* What needs to be done *
Restate word for word the lines of the entries below, starting with the line that holds "### Environment" and ending with the line that holds "2, by @keimlink", and no others.

(Stored data)
▬▬▬
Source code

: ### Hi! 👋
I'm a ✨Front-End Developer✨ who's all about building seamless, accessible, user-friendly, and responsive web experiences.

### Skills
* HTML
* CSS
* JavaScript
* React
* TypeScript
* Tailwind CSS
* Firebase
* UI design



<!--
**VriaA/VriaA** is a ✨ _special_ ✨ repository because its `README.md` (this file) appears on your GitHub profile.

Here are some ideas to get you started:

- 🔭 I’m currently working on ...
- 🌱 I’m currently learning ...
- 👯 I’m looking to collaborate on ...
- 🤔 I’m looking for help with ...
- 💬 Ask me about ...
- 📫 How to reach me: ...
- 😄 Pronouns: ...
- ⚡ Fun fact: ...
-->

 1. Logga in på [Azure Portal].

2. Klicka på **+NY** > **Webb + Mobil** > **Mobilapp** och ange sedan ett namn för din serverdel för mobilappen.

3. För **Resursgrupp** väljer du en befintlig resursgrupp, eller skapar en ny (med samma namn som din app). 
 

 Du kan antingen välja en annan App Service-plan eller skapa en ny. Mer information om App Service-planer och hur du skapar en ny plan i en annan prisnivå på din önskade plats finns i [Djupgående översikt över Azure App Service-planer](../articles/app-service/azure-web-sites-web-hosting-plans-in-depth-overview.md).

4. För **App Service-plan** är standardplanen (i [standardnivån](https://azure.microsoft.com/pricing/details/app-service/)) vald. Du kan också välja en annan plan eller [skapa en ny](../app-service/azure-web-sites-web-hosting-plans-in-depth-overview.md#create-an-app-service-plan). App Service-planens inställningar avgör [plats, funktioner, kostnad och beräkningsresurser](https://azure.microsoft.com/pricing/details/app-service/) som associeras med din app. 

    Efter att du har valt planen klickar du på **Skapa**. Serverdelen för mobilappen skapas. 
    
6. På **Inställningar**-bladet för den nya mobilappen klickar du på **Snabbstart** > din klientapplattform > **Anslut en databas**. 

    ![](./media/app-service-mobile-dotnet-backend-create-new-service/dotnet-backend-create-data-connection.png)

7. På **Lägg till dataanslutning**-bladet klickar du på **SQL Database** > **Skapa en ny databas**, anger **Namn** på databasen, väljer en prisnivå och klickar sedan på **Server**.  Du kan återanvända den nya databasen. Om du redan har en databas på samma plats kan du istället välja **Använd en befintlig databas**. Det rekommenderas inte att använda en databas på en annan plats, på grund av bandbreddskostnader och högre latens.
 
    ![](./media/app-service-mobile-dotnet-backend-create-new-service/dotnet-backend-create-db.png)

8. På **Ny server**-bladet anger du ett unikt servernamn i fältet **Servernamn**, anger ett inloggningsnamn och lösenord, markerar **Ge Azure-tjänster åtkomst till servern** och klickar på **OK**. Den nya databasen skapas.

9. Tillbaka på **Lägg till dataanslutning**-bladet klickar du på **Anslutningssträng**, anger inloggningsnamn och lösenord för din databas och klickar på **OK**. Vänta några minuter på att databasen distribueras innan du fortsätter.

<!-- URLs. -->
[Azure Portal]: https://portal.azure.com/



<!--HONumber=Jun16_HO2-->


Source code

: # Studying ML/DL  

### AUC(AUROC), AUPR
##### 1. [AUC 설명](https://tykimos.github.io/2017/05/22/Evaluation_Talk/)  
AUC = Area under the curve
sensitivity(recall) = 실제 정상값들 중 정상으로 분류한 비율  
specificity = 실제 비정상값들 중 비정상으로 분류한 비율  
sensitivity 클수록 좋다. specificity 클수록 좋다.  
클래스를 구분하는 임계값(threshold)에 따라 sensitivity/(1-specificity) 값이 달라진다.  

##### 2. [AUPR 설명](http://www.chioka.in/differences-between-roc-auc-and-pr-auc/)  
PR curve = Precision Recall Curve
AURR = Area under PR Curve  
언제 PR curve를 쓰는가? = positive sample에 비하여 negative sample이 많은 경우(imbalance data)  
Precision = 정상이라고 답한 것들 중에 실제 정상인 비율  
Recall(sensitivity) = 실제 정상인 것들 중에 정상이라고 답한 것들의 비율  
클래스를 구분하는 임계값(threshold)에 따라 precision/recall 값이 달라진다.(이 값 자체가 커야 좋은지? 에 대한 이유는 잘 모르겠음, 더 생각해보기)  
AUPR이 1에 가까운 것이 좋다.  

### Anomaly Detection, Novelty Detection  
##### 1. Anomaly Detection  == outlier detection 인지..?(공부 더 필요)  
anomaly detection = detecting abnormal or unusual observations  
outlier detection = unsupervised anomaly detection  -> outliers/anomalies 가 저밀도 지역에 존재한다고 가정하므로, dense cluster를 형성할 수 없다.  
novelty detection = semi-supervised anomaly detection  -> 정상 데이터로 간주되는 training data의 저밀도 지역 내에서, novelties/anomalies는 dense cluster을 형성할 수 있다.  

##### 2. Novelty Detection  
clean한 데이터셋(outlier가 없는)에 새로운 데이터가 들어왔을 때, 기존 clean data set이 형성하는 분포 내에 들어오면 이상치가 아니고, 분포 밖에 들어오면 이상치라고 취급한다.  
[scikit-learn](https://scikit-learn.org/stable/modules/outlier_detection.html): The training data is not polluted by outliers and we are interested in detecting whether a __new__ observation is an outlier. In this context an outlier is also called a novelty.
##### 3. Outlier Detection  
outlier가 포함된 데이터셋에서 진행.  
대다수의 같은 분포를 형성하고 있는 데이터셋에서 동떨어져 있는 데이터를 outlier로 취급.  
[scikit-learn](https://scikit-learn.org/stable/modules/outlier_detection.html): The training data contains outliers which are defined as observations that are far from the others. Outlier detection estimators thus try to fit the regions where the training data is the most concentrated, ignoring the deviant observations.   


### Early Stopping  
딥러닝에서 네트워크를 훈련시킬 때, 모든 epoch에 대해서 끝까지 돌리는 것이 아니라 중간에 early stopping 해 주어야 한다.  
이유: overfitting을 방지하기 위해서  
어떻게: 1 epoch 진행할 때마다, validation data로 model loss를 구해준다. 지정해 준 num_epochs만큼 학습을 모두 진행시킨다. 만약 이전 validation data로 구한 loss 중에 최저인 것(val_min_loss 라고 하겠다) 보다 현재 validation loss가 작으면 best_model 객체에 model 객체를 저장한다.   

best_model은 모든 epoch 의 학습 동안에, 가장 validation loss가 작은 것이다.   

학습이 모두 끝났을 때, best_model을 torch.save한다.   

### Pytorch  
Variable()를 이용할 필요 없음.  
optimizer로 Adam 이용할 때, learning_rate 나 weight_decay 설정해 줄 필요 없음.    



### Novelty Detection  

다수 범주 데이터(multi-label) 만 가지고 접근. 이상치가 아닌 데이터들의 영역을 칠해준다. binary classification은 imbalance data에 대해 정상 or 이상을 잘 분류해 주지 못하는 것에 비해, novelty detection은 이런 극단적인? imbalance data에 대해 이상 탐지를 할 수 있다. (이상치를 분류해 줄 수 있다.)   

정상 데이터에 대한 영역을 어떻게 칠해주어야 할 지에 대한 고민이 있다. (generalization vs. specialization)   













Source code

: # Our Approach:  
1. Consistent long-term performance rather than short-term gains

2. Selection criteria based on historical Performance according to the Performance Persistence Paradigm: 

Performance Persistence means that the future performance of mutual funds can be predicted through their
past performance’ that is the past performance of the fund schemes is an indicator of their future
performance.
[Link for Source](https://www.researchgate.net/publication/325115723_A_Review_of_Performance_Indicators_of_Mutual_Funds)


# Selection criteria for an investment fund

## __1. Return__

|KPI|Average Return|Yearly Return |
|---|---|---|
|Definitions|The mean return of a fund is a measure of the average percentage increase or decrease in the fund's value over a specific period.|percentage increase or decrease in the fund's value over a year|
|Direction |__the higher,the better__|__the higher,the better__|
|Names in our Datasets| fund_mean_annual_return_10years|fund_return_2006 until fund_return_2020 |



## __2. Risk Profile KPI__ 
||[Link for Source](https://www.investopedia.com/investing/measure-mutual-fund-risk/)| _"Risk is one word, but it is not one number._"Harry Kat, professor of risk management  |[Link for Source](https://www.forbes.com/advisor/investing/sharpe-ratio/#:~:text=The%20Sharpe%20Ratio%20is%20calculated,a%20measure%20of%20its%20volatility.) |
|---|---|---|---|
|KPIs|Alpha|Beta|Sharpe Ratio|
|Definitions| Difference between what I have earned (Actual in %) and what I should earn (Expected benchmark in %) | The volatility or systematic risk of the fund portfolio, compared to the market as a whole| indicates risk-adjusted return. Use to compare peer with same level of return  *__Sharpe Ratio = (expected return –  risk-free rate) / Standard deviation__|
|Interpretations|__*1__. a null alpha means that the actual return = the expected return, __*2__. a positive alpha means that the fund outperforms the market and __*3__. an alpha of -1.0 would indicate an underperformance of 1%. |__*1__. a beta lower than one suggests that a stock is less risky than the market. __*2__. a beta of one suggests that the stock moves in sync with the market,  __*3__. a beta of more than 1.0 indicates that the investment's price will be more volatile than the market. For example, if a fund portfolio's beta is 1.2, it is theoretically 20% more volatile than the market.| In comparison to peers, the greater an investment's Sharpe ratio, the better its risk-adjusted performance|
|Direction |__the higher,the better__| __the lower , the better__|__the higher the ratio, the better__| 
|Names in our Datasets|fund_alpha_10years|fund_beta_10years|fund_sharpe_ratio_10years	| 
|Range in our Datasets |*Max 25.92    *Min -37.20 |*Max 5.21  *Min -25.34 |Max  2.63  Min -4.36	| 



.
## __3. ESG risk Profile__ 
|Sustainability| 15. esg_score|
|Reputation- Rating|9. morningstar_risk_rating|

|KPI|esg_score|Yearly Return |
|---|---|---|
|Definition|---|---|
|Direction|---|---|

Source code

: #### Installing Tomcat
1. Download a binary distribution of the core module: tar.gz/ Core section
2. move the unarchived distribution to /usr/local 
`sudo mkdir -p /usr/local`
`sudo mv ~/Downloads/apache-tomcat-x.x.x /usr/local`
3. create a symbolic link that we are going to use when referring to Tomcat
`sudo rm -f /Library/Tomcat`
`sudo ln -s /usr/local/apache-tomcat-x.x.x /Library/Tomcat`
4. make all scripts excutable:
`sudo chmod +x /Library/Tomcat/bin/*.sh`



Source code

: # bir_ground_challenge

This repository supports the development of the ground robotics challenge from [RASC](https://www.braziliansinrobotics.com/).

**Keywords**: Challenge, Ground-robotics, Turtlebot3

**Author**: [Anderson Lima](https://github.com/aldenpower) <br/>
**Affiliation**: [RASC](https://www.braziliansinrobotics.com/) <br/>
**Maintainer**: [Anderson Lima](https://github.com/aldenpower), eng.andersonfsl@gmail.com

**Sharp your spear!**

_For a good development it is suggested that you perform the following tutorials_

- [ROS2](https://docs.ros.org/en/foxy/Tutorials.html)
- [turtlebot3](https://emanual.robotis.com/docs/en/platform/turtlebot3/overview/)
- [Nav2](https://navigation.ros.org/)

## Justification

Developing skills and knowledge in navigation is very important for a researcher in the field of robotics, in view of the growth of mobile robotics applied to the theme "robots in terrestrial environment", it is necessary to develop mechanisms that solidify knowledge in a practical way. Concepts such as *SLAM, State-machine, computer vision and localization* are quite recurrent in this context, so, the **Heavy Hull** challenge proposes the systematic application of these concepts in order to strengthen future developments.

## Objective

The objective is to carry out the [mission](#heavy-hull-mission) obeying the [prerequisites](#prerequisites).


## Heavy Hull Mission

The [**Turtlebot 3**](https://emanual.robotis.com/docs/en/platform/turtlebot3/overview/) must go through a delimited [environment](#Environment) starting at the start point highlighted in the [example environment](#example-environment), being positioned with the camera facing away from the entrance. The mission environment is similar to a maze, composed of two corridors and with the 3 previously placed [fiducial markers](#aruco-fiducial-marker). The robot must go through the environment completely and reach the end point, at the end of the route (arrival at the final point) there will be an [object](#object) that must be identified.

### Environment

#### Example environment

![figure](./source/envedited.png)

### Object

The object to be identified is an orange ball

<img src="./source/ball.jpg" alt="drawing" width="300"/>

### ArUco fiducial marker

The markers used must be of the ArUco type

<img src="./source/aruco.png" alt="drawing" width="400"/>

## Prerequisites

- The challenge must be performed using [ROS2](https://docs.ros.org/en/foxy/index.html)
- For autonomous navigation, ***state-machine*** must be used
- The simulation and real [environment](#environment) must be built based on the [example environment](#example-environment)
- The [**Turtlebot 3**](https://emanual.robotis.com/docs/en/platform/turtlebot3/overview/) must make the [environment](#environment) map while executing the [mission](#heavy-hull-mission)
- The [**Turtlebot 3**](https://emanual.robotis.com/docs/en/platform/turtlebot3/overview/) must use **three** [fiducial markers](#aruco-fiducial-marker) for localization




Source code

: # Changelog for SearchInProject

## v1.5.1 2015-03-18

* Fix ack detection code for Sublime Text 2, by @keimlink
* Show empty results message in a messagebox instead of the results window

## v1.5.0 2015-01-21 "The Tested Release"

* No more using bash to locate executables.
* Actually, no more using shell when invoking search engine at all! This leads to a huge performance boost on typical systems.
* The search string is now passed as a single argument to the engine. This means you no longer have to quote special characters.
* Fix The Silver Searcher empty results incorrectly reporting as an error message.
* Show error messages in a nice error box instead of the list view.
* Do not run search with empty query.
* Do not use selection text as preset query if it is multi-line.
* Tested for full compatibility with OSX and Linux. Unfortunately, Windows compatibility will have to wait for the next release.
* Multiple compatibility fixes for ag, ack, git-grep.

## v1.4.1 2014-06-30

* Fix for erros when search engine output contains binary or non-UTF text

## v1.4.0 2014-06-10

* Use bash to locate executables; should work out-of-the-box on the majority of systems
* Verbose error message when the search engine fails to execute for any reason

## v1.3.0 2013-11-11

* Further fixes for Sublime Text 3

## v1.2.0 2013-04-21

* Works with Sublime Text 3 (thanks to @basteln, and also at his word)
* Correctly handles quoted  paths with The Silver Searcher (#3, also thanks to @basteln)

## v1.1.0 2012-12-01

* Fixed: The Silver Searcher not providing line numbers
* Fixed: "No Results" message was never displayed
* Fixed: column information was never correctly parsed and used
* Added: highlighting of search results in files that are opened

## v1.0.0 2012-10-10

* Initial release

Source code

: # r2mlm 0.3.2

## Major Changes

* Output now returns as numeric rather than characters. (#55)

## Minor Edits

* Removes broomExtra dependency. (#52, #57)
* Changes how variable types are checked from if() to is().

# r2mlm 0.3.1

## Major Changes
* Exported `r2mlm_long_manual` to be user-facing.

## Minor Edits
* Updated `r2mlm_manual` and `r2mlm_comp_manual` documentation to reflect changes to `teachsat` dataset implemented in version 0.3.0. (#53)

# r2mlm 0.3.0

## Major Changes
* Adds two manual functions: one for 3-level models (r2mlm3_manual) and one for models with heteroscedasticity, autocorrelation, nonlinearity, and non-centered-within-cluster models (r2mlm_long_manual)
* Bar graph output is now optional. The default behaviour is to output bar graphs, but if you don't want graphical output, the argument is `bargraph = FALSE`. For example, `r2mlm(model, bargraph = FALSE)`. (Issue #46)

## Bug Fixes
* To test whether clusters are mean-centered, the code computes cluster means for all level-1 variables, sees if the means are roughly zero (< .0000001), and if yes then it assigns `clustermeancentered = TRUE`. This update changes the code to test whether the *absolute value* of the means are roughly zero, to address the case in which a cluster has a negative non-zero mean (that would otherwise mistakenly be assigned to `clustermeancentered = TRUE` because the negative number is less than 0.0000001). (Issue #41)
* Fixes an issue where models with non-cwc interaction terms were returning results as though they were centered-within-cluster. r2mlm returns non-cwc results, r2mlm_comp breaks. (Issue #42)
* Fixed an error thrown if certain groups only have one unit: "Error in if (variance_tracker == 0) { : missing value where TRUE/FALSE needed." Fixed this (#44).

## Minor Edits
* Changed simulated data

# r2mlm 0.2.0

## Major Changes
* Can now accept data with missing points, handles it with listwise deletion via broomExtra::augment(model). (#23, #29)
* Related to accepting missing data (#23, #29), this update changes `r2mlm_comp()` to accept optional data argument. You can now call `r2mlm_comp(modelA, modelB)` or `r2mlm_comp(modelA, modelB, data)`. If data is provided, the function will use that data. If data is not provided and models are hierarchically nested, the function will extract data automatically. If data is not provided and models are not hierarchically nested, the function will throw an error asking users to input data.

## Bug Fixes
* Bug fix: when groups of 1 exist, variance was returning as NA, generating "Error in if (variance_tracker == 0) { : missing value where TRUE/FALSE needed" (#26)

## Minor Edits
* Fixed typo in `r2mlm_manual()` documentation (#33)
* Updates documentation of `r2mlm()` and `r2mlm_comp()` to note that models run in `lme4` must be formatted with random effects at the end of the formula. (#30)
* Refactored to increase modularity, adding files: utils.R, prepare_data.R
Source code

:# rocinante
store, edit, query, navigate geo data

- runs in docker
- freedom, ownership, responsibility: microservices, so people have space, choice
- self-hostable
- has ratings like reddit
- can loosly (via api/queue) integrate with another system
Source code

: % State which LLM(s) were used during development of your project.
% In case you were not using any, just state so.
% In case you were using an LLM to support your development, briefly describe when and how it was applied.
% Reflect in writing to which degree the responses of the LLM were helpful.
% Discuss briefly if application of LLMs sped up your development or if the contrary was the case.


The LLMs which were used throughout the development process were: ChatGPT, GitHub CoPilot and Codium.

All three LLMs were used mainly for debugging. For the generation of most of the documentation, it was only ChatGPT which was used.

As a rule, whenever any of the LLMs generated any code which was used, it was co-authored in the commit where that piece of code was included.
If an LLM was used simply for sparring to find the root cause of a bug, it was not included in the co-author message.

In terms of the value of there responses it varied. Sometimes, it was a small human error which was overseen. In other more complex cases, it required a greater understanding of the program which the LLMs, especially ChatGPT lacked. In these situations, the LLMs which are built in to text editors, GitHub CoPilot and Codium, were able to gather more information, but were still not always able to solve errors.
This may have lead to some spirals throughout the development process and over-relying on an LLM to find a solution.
▬▬▬
* Output *
### Environment

#### Example environment

![figure](./source/envedited.png)

### Object

The object to be identified is an orange ball

<img src="./source/ball.jpg" alt="drawing" width="300"/>

### ArUco fiducial marker

The markers used must be of the ArUco type

<img src="./source/aruco.png" alt="drawing" width="400"/>

## Prerequisites

- The challenge must be performed using [ROS2](https://docs.ros.org/en/foxy/index.html)
- For autonomous navigation, ***state-machine*** must be used
- The simulation and real [environment](#environment) must be built based on the [example environment](#example-environment)
- The [**Turtlebot 3**](https://emanual.robotis.com/docs/en/platform/turtlebot3/overview/) must make the [environment](#environment) map while executing the [mission](#heavy-hull-mission)
- The [**Turtlebot 3**](https://emanual.robotis.com/docs/en/platform/turtlebot3/overview/) must use **three** [fiducial markers](#aruco-fiducial-marker) for localization




Source code

: # Changelog for SearchInProject

## v1.5.1 2015-03-18

* Fix ack detection code for Sublime Text 2, by @keimlink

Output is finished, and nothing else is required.